The answer must be every line of the records below that contains the word "currently", copied out.

Input for this task:
========================
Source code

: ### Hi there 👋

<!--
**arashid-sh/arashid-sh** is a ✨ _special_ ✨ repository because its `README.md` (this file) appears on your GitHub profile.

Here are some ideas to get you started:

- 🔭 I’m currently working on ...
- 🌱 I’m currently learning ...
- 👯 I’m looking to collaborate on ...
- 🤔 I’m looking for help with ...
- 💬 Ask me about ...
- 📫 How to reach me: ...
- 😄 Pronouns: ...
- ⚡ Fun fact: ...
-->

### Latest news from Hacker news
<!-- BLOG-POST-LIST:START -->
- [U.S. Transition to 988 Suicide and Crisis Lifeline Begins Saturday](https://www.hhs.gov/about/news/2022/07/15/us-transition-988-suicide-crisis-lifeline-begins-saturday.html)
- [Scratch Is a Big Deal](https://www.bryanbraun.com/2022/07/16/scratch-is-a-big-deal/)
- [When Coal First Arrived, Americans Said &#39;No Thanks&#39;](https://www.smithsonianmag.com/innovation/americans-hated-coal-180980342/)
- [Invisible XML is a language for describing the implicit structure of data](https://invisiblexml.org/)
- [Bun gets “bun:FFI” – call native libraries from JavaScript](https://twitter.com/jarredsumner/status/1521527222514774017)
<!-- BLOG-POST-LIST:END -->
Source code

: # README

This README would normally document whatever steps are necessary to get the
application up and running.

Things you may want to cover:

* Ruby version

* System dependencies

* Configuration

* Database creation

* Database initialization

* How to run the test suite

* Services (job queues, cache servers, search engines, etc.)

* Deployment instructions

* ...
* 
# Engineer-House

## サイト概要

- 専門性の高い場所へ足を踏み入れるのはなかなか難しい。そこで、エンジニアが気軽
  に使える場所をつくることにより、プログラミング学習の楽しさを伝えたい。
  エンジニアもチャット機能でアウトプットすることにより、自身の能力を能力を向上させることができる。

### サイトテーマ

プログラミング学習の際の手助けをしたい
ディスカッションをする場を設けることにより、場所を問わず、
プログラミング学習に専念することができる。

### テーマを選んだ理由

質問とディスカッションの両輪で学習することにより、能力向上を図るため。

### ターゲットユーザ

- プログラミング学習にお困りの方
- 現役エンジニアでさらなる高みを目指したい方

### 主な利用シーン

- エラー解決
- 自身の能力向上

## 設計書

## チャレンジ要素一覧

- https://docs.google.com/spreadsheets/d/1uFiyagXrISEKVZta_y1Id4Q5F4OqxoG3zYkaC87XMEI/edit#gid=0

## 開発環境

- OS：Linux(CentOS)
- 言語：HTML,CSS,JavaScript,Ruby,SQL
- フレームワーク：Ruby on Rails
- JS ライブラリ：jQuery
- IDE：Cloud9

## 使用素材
========================
Output of the task:
- 🔭 I’m currently working on ...
- 🌱 I’m currently learning ...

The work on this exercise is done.